L’ultimo intervento di questo capitolo di congedo ha come protagonista Antonio, con lo stesso sorriso solare che lo ha accompagnato per tutto il film, confessa di non essere mai riuscito a vedere il proprio futuro, e precisa: “Non riesco mai ad andare oltre, vedo sempre nero!” Nel pronunciare questa frase Antonio compie un gesto con la mano destra a mimare un muro che gli si para davanti agli occhi, a seguire con precisione questo suo cenno cala dal margine superiore dell’inquadratura una tendina nera aggiunta in post-produzione. La voce di Antonio conclude la frase quando l’immagine è gia completamente nera, subito dopo compare sullo schermo il titolo Vite flessibili, che apre così la sezione dei titoli di coda.

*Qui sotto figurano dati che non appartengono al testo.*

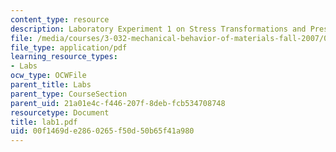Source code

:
 ```yaml
---
content_type: resource
description: Laboratory Experiment 1 on Stress Transformations and Pressure Vessels.
file: /media/courses/3-032-mechanical-behavior-of-materials-fall-2007/00f1469de2860265f50d50b65f41a980_lab1.pdf
file_type: application/pdf
learning_resource_types:
- Labs
ocw_type: OCWFile
parent_title: Labs
parent_type: CourseSection
parent_uid: 21a01e4c-f446-207f-8deb-fcb534708748
resourcetype: Document
title: lab1.pdf
uid: 00f1469d-e286-0265-f50d-50b65f41a980
---
```

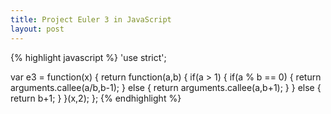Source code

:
 ```yaml
---
title: Project Euler 3 in JavaScript
layout: post
---
```


{% highlight javascript %}
'use strict';

var e3 = function(x) {
  return function(a,b) {
    if(a > 1) { 
      if(a % b == 0) {
        return arguments.callee(a/b,b-1);
      }
      else {
        return arguments.callee(a,b+1);
      }
    }
    else {
      return b+1;
    }
  }(x,2);
};
{% endhighlight %}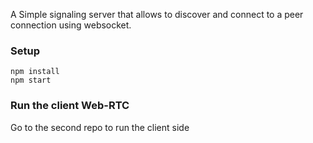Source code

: 

A Simple signaling server that allows to discover and connect to a peer connection using websocket.

### Setup
 ```
npm install
npm start

 ```

### Run the client Web-RTC
Go to the second repo to run the client side
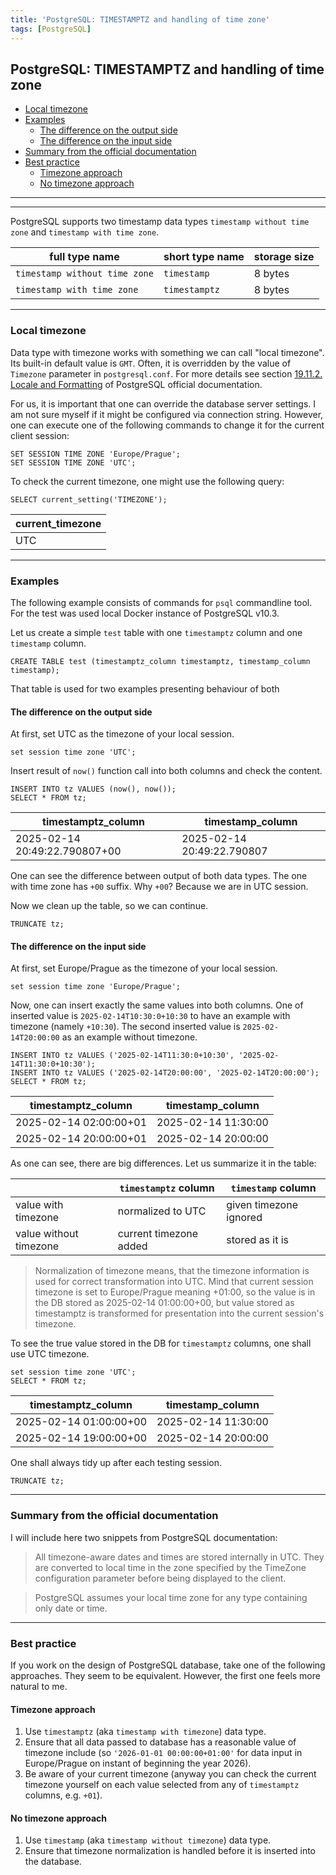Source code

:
 ```yaml
---
title: 'PostgreSQL: TIMESTAMPTZ and handling of time zone'
tags: [PostgreSQL]
---
```


## PostgreSQL: TIMESTAMPTZ and handling of time zone

 - [Local timezone](#local-timezone)
 - [Examples](#examples)
     - [The difference on the output side](#the-difference-on-the-output-side) 
     - [The difference on the input side](#the-difference-on-the-input-side) 
 - [Summary from the official documentation](#summary-from-the-official-documentation)
 - [Best practice](#best-practice)
     - [Timezone approach](#timezone-approach) 
     - [No timezone approach](#no-timezone-approach) 

---

---

PostgreSQL supports two timestamp data types `timestamp without time zone` and `timestamp with time zone`.

| full type name                | short type name | storage size |
|-------------------------------|-----------------|--------------|
| `timestamp without time zone` | `timestamp`     | 8 bytes      |
| `timestamp with time zone`    | `timestamptz`   | 8 bytes      |


---


### Local timezone

Data type with timezone works with something we can call "local timezone". Its built-in default value is `GMT`.
Often, it is overridden by the value of `Timezone` parameter in `postgresql.conf`.
For more details see section
[19.11.2. Locale and Formatting](https://www.postgresql.org/docs/current/runtime-config-client.html#RUNTIME-CONFIG-CLIENT-FORMAT)
of PostgreSQL official documentation.

For us, it is important that one can override the database server settings.
I am not sure myself if it might be configured via connection string.
However, one can execute one of the following commands to change it for the current client session:

```postgresql
SET SESSION TIME ZONE 'Europe/Prague';
SET SESSION TIME ZONE 'UTC';
```

To check the current timezone, one might use the following query:

```postgresql
SELECT current_setting('TIMEZONE');
```

| current\_timezone |
|-------------------|
| UTC               |


---


### Examples

The following example consists of commands for `psql` commandline tool. 
For the test was used local Docker instance of PostgreSQL v10.3.

Let us create a simple `test` table with one `timestamptz` column and one `timestamp` column.

```postgresql
CREATE TABLE test (timestamptz_column timestamptz, timestamp_column timestamp);
```

That table is used for two examples presenting behaviour of both 


#### The difference on the output side

At first, set UTC as the timezone of your local session.

```postgresql
set session time zone 'UTC';
```

Insert result of `now()` function call into both columns and check the content.

```postgresql
INSERT INTO tz VALUES (now(), now());
SELECT * FROM tz;
```

| timestamptz\_column           | timestamp\_column          |
|-------------------------------|----------------------------|
| 2025-02-14 20:49:22.790807+00 | 2025-02-14 20:49:22.790807 |

One can see the difference between output of both data types.
The one with time zone has `+00` suffix. Why `+00`? Because we are in UTC session.

Now we clean up the table, so we can continue.

```postgresql
TRUNCATE tz;
```


#### The difference on the input side

At first, set Europe/Prague as the timezone of your local session.

```postgresql
set session time zone 'Europe/Prague';
```

Now, one can insert exactly the same values into both columns.
One of inserted value is `2025-02-14T10:30:0+10:30` to have an example with timezone (namely `+10:30`).
The second inserted value is `2025-02-14T20:00:00` as an example without timezone.

```postgresql
INSERT INTO tz VALUES ('2025-02-14T11:30:0+10:30', '2025-02-14T11:30:0+10:30');
INSERT INTO tz VALUES ('2025-02-14T20:00:00', '2025-02-14T20:00:00');
SELECT * FROM tz;
```

| timestamptz\_column    | timestamp\_column   |
|------------------------|---------------------|
| 2025-02-14 02:00:00+01 | 2025-02-14 11:30:00 |
| 2025-02-14 20:00:00+01 | 2025-02-14 20:00:00 |

As one can see, there are big differences. Let us summarize it in the table:

|                        | `timestamptz` column   | `timestamp` column     |
|------------------------|------------------------|------------------------|
| value with timezone    | normalized to UTC      | given timezone ignored |
| value without timezone | current timezone added | stored as it is        |

> Normalization of timezone means, that the timezone information is used for correct transformation into UTC.
> Mind that current session timezone is set to Europe/Prague meaning +01:00, so the value is in the DB stored
> as 2025-02-14 01:00:00+00, but value stored as timestamptz is transformed for presentation into the current
> session's timezone.

To see the true value stored in the DB for `timestamptz` columns, one shall use UTC timezone.

```postgresql
set session time zone 'UTC';
SELECT * FROM tz;
```

| timestamptz\_column    | timestamp\_column   |
|------------------------|---------------------|
| 2025-02-14 01:00:00+00 | 2025-02-14 11:30:00 |
| 2025-02-14 19:00:00+00 | 2025-02-14 20:00:00 |

One shall always tidy up after each testing session.

```postgresql
TRUNCATE tz;
```


---


### Summary from the official documentation

I will include here two snippets from PostgreSQL documentation:

> All timezone-aware dates and times are stored internally in UTC. They are converted to local time in the zone 
> specified by the TimeZone configuration parameter before being displayed to the client.

> PostgreSQL assumes your local time zone for any type containing only date or time.


---


### Best practice

If you work on the design of PostgreSQL database, take one of the following approaches. They seem to be equivalent.
However, the first one feels more natural to me.


#### Timezone approach

 1. Use `timestamptz` (aka `timestamp with timezone`) data type.
 2. Ensure that all data passed to database has a reasonable value of timezone include 
    (so `'2026-01-01 00:00:00+01:00'` for data input in Europe/Prague on instant of beginning the year 2026).
 3. Be aware of your current timezone (anyway you can check the current timezone yourself on each value selected 
    from any of `timestamptz` columns, e.g. `+01`).


#### No timezone approach

 1. Use `timestamp` (aka `timestamp without timezone`) data type.
 2. Ensure that timezone normalization is handled before it is inserted into the database.
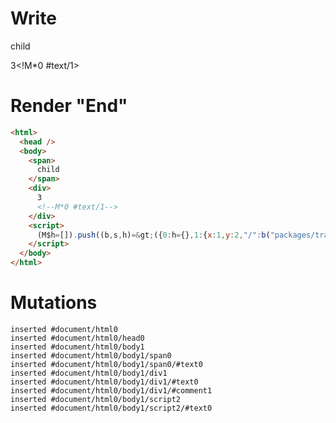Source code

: # Write
  <span>child</span><div>3<!M*0 #text/1></div><script>(M$h=[]).push((b,s,h)=>({0:h={},1:{x:1,y:2,"/":b("packages/translator/src/__tests__/fixtures/custom-tag-var-multiple/template.marko_0_data",h)}}),[])</script>


# Render "End"
```html
<html>
  <head />
  <body>
    <span>
      child
    </span>
    <div>
      3
      <!--M*0 #text/1-->
    </div>
    <script>
      (M$h=[]).push((b,s,h)=&gt;({0:h={},1:{x:1,y:2,"/":b("packages/translator/src/__tests__/fixtures/custom-tag-var-multiple/template.marko_0_data",h)}}),[])
    </script>
  </body>
</html>
```

# Mutations
```
inserted #document/html0
inserted #document/html0/head0
inserted #document/html0/body1
inserted #document/html0/body1/span0
inserted #document/html0/body1/span0/#text0
inserted #document/html0/body1/div1
inserted #document/html0/body1/div1/#text0
inserted #document/html0/body1/div1/#comment1
inserted #document/html0/body1/script2
inserted #document/html0/body1/script2/#text0
```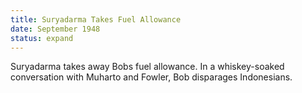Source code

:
 ```yaml
---
title: Suryadarma Takes Fuel Allowance
date: September 1948 
status: expand
---
```

Suryadarma  takes away Bobs fuel allowance. In a whiskey-soaked conversation with Muharto and Fowler, Bob disparages Indonesians.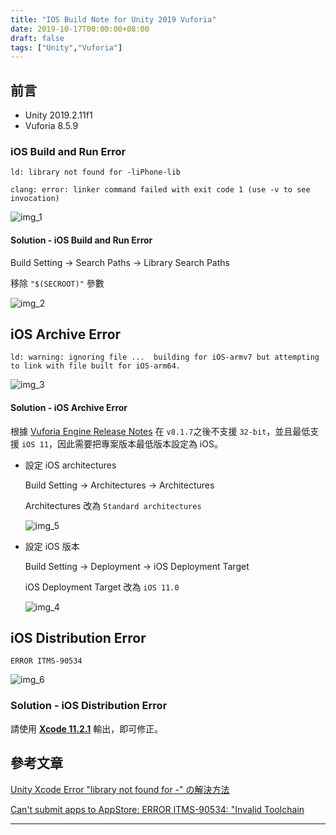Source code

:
 ```yaml
---
title: "IOS Build Note for Unity 2019 Vuforia"
date: 2019-10-17T00:00:00+08:00
draft: false
tags: ["Unity","Vuforia"]
---
```

## 前言

* Unity 2019.2.11f1
* Vuforia 8.5.9

### iOS Build and Run Error

```text
ld: library not found for -liPhone-lib

clang: error: linker command failed with exit code 1 (use -v to see invocation)
```

![img_1](https://i.imgur.com/VfEWoVv.jpg)

#### Solution - iOS Build and Run Error

Build Setting -> Search Paths -> Library Search Paths

移除 `"$(SECROOT)"` 參數

![img_2](https://i.imgur.com/mHa5XkT.jpg)

## iOS Archive Error

```text
ld: warning: ignoring file ...  building for iOS-armv7 but attempting to link with file built for iOS-arm64.
```

![img_3](https://i.imgur.com/7YCtki6.jpg)

#### Solution - iOS Archive Error

根據 [Vuforia Engine Release Notes](https://library.vuforia.com/content/vuforia-library/en/articles/Release_Notes/Vuforia-SDK-Release-Notes.html) 在 `v8.1.7`之後不支援 `32-bit`，並且最低支援 `iOS 11`，因此需要把專案版本最低版本設定為 iOS。

* 設定 iOS architectures

    Build Setting -> Architectures -> Architectures

    Architectures 改為 `Standard architectures`

    ![img_5](https://i.imgur.com/1fcwuH9.jpg)

* 設定 iOS 版本

    Build Setting -> Deployment -> iOS Deployment Target

    iOS Deployment Target 改為 `iOS 11.0`

    ![img_4](https://i.imgur.com/rPGArpU.jpg)

## iOS Distribution Error

```text
ERROR ITMS-90534
```

![img_6](https://i.imgur.com/0KoHlnL.jpg)

### Solution - iOS Distribution Error

請使用 [**Xcode 11.2.1**](https://developer.apple.com/download/) 輸出，即可修正。

## 參考文章

[Unity Xcode Error "library not found for -" の解決方法](https://qiita.com/Narinii/items/d571ac9a4b2193f19bef)

[Can't submit apps to AppStore: ERROR ITMS-90534: "Invalid Toolchain](https://stackoverflow.com/a/58747930)

______________________________________________________________________
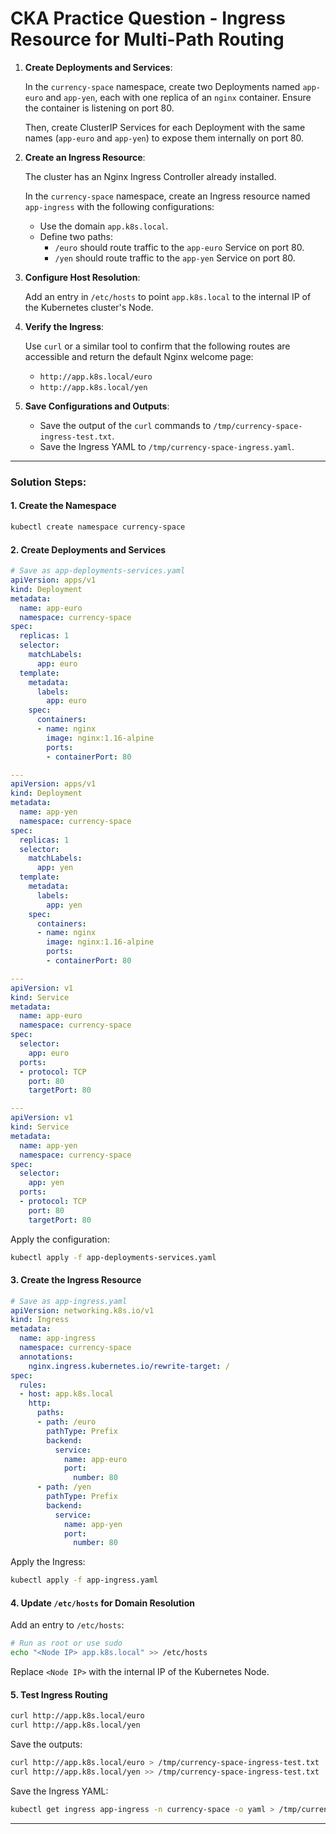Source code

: # CKA Practice Question - Ingress Resource for Multi-Path Routing

1. **Create Deployments and Services**: 

   In the `currency-space` namespace, create two Deployments named `app-euro` and `app-yen`, each with one replica of an `nginx` container. Ensure the container is listening on port 80.

   Then, create ClusterIP Services for each Deployment with the same names (`app-euro` and `app-yen`) to expose them internally on port 80.

2. **Create an Ingress Resource**: 

   The cluster has an Nginx Ingress Controller already installed.

   In the `currency-space` namespace, create an Ingress resource named `app-ingress` with the following configurations:

   - Use the domain `app.k8s.local`.
   - Define two paths:
     - `/euro` should route traffic to the `app-euro` Service on port 80.
     - `/yen` should route traffic to the `app-yen` Service on port 80.

3. **Configure Host Resolution**: 

   Add an entry in `/etc/hosts` to point `app.k8s.local` to the internal IP of the Kubernetes cluster's Node.

4. **Verify the Ingress**: 

   Use `curl` or a similar tool to confirm that the following routes are accessible and return the default Nginx welcome page:
   
   - `http://app.k8s.local/euro`
   - `http://app.k8s.local/yen`

5. **Save Configurations and Outputs**:

   - Save the output of the `curl` commands to `/tmp/currency-space-ingress-test.txt`.
   - Save the Ingress YAML to `/tmp/currency-space-ingress.yaml`.

---

### Solution Steps:

#### 1. Create the Namespace

```bash
kubectl create namespace currency-space
```

#### 2. Create Deployments and Services

```yaml
# Save as app-deployments-services.yaml
apiVersion: apps/v1
kind: Deployment
metadata:
  name: app-euro
  namespace: currency-space
spec:
  replicas: 1
  selector:
    matchLabels:
      app: euro
  template:
    metadata:
      labels:
        app: euro
    spec:
      containers:
      - name: nginx
        image: nginx:1.16-alpine
        ports:
        - containerPort: 80

---
apiVersion: apps/v1
kind: Deployment
metadata:
  name: app-yen
  namespace: currency-space
spec:
  replicas: 1
  selector:
    matchLabels:
      app: yen
  template:
    metadata:
      labels:
        app: yen
    spec:
      containers:
      - name: nginx
        image: nginx:1.16-alpine
        ports:
        - containerPort: 80

---
apiVersion: v1
kind: Service
metadata:
  name: app-euro
  namespace: currency-space
spec:
  selector:
    app: euro
  ports:
  - protocol: TCP
    port: 80
    targetPort: 80

---
apiVersion: v1
kind: Service
metadata:
  name: app-yen
  namespace: currency-space
spec:
  selector:
    app: yen
  ports:
  - protocol: TCP
    port: 80
    targetPort: 80
```

Apply the configuration:

```bash
kubectl apply -f app-deployments-services.yaml
```

#### 3. Create the Ingress Resource

```yaml
# Save as app-ingress.yaml
apiVersion: networking.k8s.io/v1
kind: Ingress
metadata:
  name: app-ingress
  namespace: currency-space
  annotations:
    nginx.ingress.kubernetes.io/rewrite-target: /
spec:
  rules:
  - host: app.k8s.local
    http:
      paths:
      - path: /euro
        pathType: Prefix
        backend:
          service:
            name: app-euro
            port:
              number: 80
      - path: /yen
        pathType: Prefix
        backend:
          service:
            name: app-yen
            port:
              number: 80
```

Apply the Ingress:

```bash
kubectl apply -f app-ingress.yaml
```

#### 4. Update `/etc/hosts` for Domain Resolution

Add an entry to `/etc/hosts`:

```bash
# Run as root or use sudo
echo "<Node IP> app.k8s.local" >> /etc/hosts
```

Replace `<Node IP>` with the internal IP of the Kubernetes Node.

#### 5. Test Ingress Routing

```bash
curl http://app.k8s.local/euro
curl http://app.k8s.local/yen
```

Save the outputs:

```bash
curl http://app.k8s.local/euro > /tmp/currency-space-ingress-test.txt
curl http://app.k8s.local/yen >> /tmp/currency-space-ingress-test.txt
```

Save the Ingress YAML:

```bash
kubectl get ingress app-ingress -n currency-space -o yaml > /tmp/currency-space-ingress.yaml
```

---

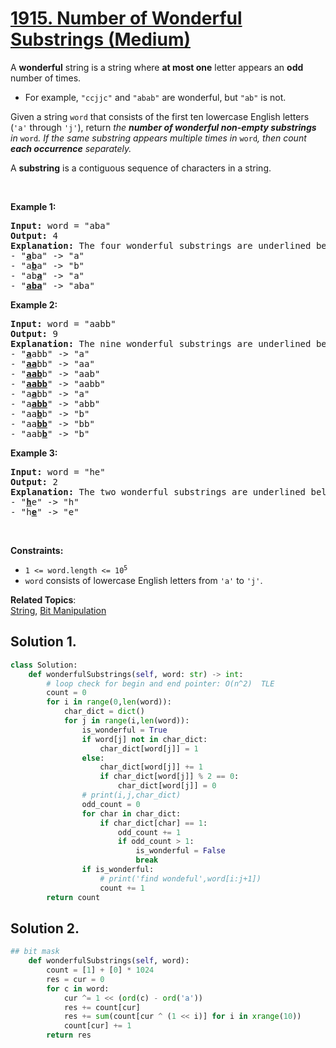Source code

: # [1915. Number of Wonderful Substrings (Medium)](https://leetcode.com/problems/number-of-wonderful-substrings/)

<p>A <strong>wonderful</strong> string is a string where <strong>at most one</strong> letter appears an <strong>odd</strong> number of times.</p>

<ul>
	<li>For example, <code>"ccjjc"</code> and <code>"abab"</code> are wonderful, but <code>"ab"</code> is not.</li>
</ul>

<p>Given a string <code>word</code> that consists of the first ten lowercase English letters (<code>'a'</code> through <code>'j'</code>), return <em>the <strong>number of wonderful non-empty substrings</strong> in </em><code>word</code><em>. If the same substring appears multiple times in </em><code>word</code><em>, then count <strong>each occurrence</strong> separately.</em></p>

<p>A <strong>substring</strong> is a contiguous sequence of characters in a string.</p>

<p>&nbsp;</p>
<p><strong>Example 1:</strong></p>

<pre><strong>Input:</strong> word = "aba"
<strong>Output:</strong> 4
<strong>Explanation:</strong> The four wonderful substrings are underlined below:
- "<u><strong>a</strong></u>ba" -&gt; "a"
- "a<u><strong>b</strong></u>a" -&gt; "b"
- "ab<u><strong>a</strong></u>" -&gt; "a"
- "<u><strong>aba</strong></u>" -&gt; "aba"
</pre>

<p><strong>Example 2:</strong></p>

<pre><strong>Input:</strong> word = "aabb"
<strong>Output:</strong> 9
<strong>Explanation:</strong> The nine wonderful substrings are underlined below:
- "<strong><u>a</u></strong>abb" -&gt; "a"
- "<u><strong>aa</strong></u>bb" -&gt; "aa"
- "<u><strong>aab</strong></u>b" -&gt; "aab"
- "<u><strong>aabb</strong></u>" -&gt; "aabb"
- "a<u><strong>a</strong></u>bb" -&gt; "a"
- "a<u><strong>abb</strong></u>" -&gt; "abb"
- "aa<u><strong>b</strong></u>b" -&gt; "b"
- "aa<u><strong>bb</strong></u>" -&gt; "bb"
- "aab<u><strong>b</strong></u>" -&gt; "b"
</pre>

<p><strong>Example 3:</strong></p>

<pre><strong>Input:</strong> word = "he"
<strong>Output:</strong> 2
<strong>Explanation:</strong> The two wonderful substrings are underlined below:
- "<b><u>h</u></b>e" -&gt; "h"
- "h<strong><u>e</u></strong>" -&gt; "e"
</pre>

<p>&nbsp;</p>
<p><strong>Constraints:</strong></p>

<ul>
	<li><code>1 &lt;= word.length &lt;= 10<sup>5</sup></code></li>
	<li><code>word</code> consists of lowercase English letters from <code>'a'</code>&nbsp;to <code>'j'</code>.</li>
</ul>


**Related Topics**:  
[String](https://leetcode.com/tag/string/), [Bit Manipulation](https://leetcode.com/tag/bit-manipulation/)

## Solution 1.

```python
class Solution:
    def wonderfulSubstrings(self, word: str) -> int:
        # loop check for begin and end pointer: O(n^2)  TLE
        count = 0
        for i in range(0,len(word)):
            char_dict = dict()
            for j in range(i,len(word)):
                is_wonderful = True
                if word[j] not in char_dict:
                    char_dict[word[j]] = 1
                else:
                    char_dict[word[j]] += 1
                    if char_dict[word[j]] % 2 == 0:
                        char_dict[word[j]] = 0
                # print(i,j,char_dict)
                odd_count = 0
                for char in char_dict:
                    if char_dict[char] == 1:
                        odd_count += 1
                        if odd_count > 1:
                            is_wonderful = False
                            break
                if is_wonderful:
                    # print('find wondeful',word[i:j+1])
                    count += 1
        return count
```

## Solution 2.

``` python
## bit mask
    def wonderfulSubstrings(self, word):
        count = [1] + [0] * 1024
        res = cur = 0
        for c in word:
            cur ^= 1 << (ord(c) - ord('a'))
            res += count[cur]
            res += sum(count[cur ^ (1 << i)] for i in xrange(10))
            count[cur] += 1
        return res


```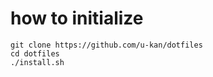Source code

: # how to initialize

```
git clone https://github.com/u-kan/dotfiles
cd dotfiles
./install.sh
```


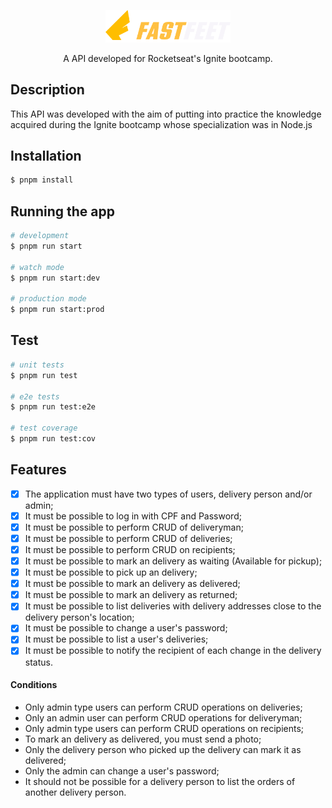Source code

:   <p align="center">
  <a href="http://nestjs.com/" target="blank"><img src="./fastfeet-logo.svg" width="200" alt="Nest Logo" /></a>
</p>
  <p align="center">A API developed for Rocketseat's Ignite bootcamp.</p>
    <p align="center">

## Description

This API was developed with the aim of putting into practice the knowledge acquired during the Ignite bootcamp whose specialization was in Node.js

## Installation

```bash
$ pnpm install
```

## Running the app

```bash
# development
$ pnpm run start

# watch mode
$ pnpm run start:dev

# production mode
$ pnpm run start:prod
```

## Test

```bash
# unit tests
$ pnpm run test

# e2e tests
$ pnpm run test:e2e

# test coverage
$ pnpm run test:cov
```

## Features

- [x] The application must have two types of users, delivery person and/or admin;
- [x] It must be possible to log in with CPF and Password;
- [x] It must be possible to perform CRUD of deliveryman;
- [x] It must be possible to perform CRUD of deliveries;
- [x] It must be possible to perform CRUD on recipients;
- [x] It must be possible to mark an delivery as waiting (Available for pickup);
- [x] It must be possible to pick up an delivery;
- [x] It must be possible to mark an delivery as delivered;
- [x] It must be possible to mark an delivery as returned;
- [x] It must be possible to list deliveries with delivery addresses close to the delivery person's location;
- [x] It must be possible to change a user's password;
- [x] It must be possible to list a user's deliveries;
- [x] It must be possible to notify the recipient of each change in the delivery status.

#### Conditions

- Only admin type users can perform CRUD operations on deliveries;
- Only an admin user can perform CRUD operations for deliveryman;
- Only admin type users can perform CRUD operations on recipients;
- To mark an delivery as delivered, you must send a photo;
- Only the delivery person who picked up the delivery can mark it as delivered;
- Only the admin can change a user's password;
- It should not be possible for a delivery person to list the orders of another delivery person.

59 La dinamica adottata per la chiusura del capitolo è inconsueta e ripropone la solita ironia, proprio a volere allentare la tensione emotiva, dovuta alla drammaticità dell’impotenza di questi giovani precari di fronte al futuro. Mai nel documentario è stato reso un messaggio inerme ed esclusivamente negativo: si è sensibilizzato lo spettatore anche scavando nella quotidianità complessa dei protagonisti, ma sempre per tentare di suggerire una presa di coscienza ed una reazione positiva verso il cambiamento, anche attraverso il sarcasmo.